Begin with the line containing "- [ ] 表头错误检测准确", end with the last line of the records, and retype everything in between exactly, without the pictures.

Data supplied:
---*---

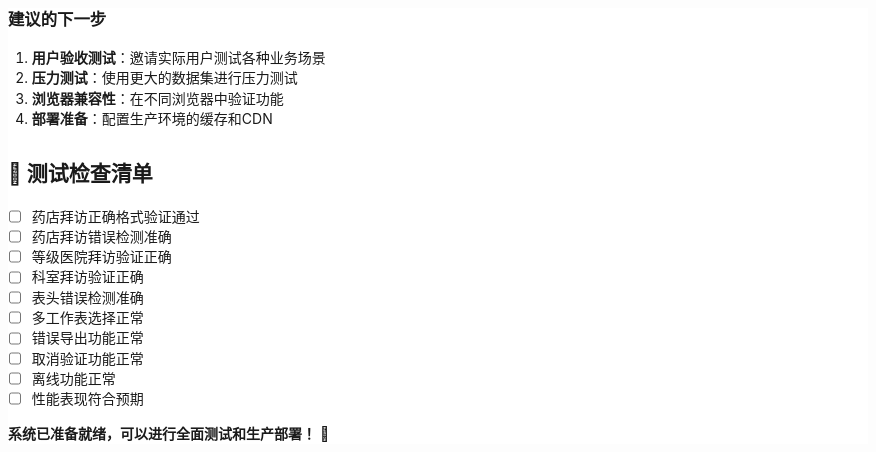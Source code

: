 ### 建议的下一步
1. **用户验收测试**：邀请实际用户测试各种业务场景
2. **压力测试**：使用更大的数据集进行压力测试
3. **浏览器兼容性**：在不同浏览器中验证功能
4. **部署准备**：配置生产环境的缓存和CDN

## 📝 测试检查清单

- [ ] 药店拜访正确格式验证通过
- [ ] 药店拜访错误检测准确
- [ ] 等级医院拜访验证正确
- [ ] 科室拜访验证正确
- [ ] 表头错误检测准确
- [ ] 多工作表选择正常
- [ ] 错误导出功能正常
- [ ] 取消验证功能正常
- [ ] 离线功能正常
- [ ] 性能表现符合预期

**系统已准备就绪，可以进行全面测试和生产部署！** 🚀
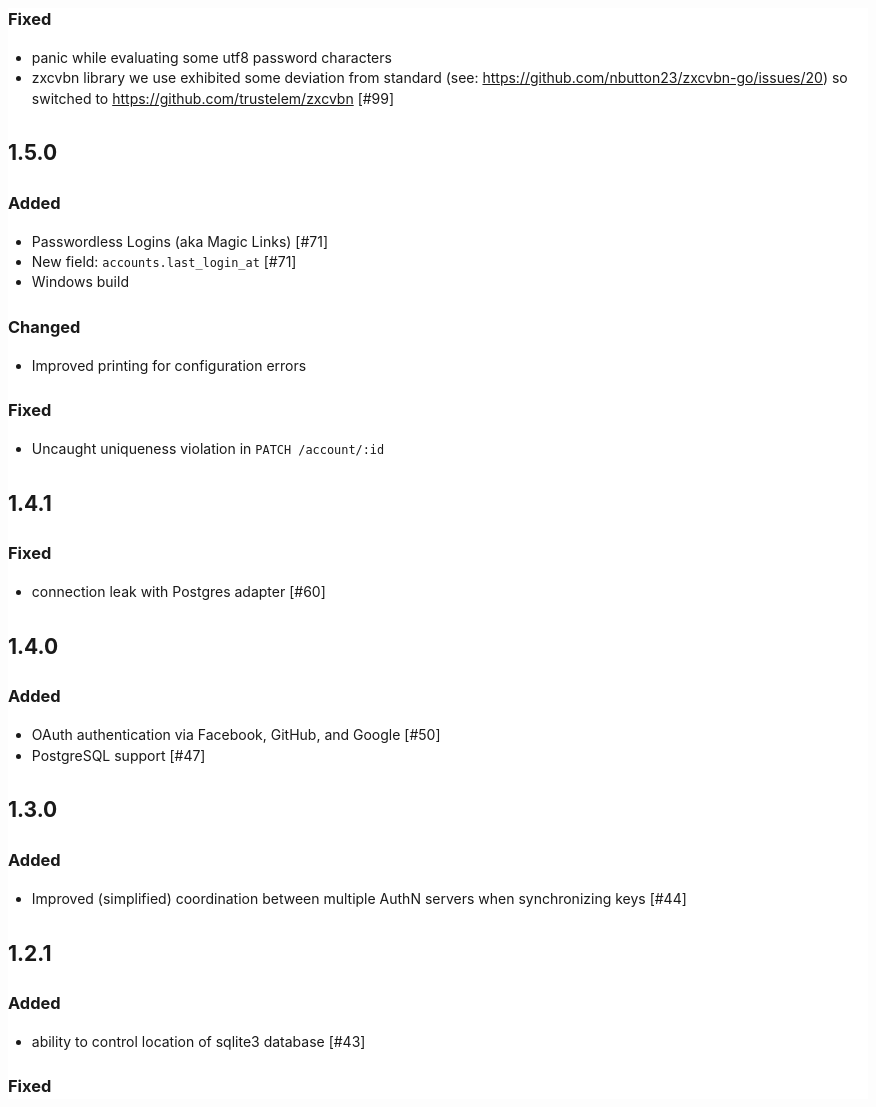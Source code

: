 ### Fixed

* panic while evaluating some utf8 password characters
* zxcvbn library we use exhibited some deviation from standard (see: https://github.com/nbutton23/zxcvbn-go/issues/20) so switched to https://github.com/trustelem/zxcvbn [#99]

## 1.5.0

### Added

* Passwordless Logins (aka Magic Links) [#71]
* New field: `accounts.last_login_at` [#71]
* Windows build

### Changed

* Improved printing for configuration errors

### Fixed

* Uncaught uniqueness violation in `PATCH /account/:id`

## 1.4.1

### Fixed

* connection leak with Postgres adapter [#60]

## 1.4.0

### Added

* OAuth authentication via Facebook, GitHub, and Google [#50]
* PostgreSQL support [#47]

## 1.3.0

### Added

* Improved (simplified) coordination between multiple AuthN servers when synchronizing keys [#44]

## 1.2.1

### Added

* ability to control location of sqlite3 database [#43]

### Fixed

---*---

Exercise output:
- [ ] 表头错误检测准确
- [ ] 多工作表选择正常
- [ ] 错误导出功能正常
- [ ] 取消验证功能正常
- [ ] 离线功能正常
- [ ] 性能表现符合预期

**系统已准备就绪，可以进行全面测试和生产部署！** 🚀
Source code

: ### Fixed

* panic while evaluating some utf8 password characters
* zxcvbn library we use exhibited some deviation from standard (see: https://github.com/nbutton23/zxcvbn-go/issues/20) so switched to https://github.com/trustelem/zxcvbn [#99]

## 1.5.0

### Added

* Passwordless Logins (aka Magic Links) [#71]
* New field: `accounts.last_login_at` [#71]
* Windows build

### Changed

* Improved printing for configuration errors

### Fixed

* Uncaught uniqueness violation in `PATCH /account/:id`

## 1.4.1

### Fixed

* connection leak with Postgres adapter [#60]

## 1.4.0

### Added

* OAuth authentication via Facebook, GitHub, and Google [#50]
* PostgreSQL support [#47]

## 1.3.0

### Added

* Improved (simplified) coordination between multiple AuthN servers when synchronizing keys [#44]

## 1.2.1

### Added

* ability to control location of sqlite3 database [#43]

### Fixed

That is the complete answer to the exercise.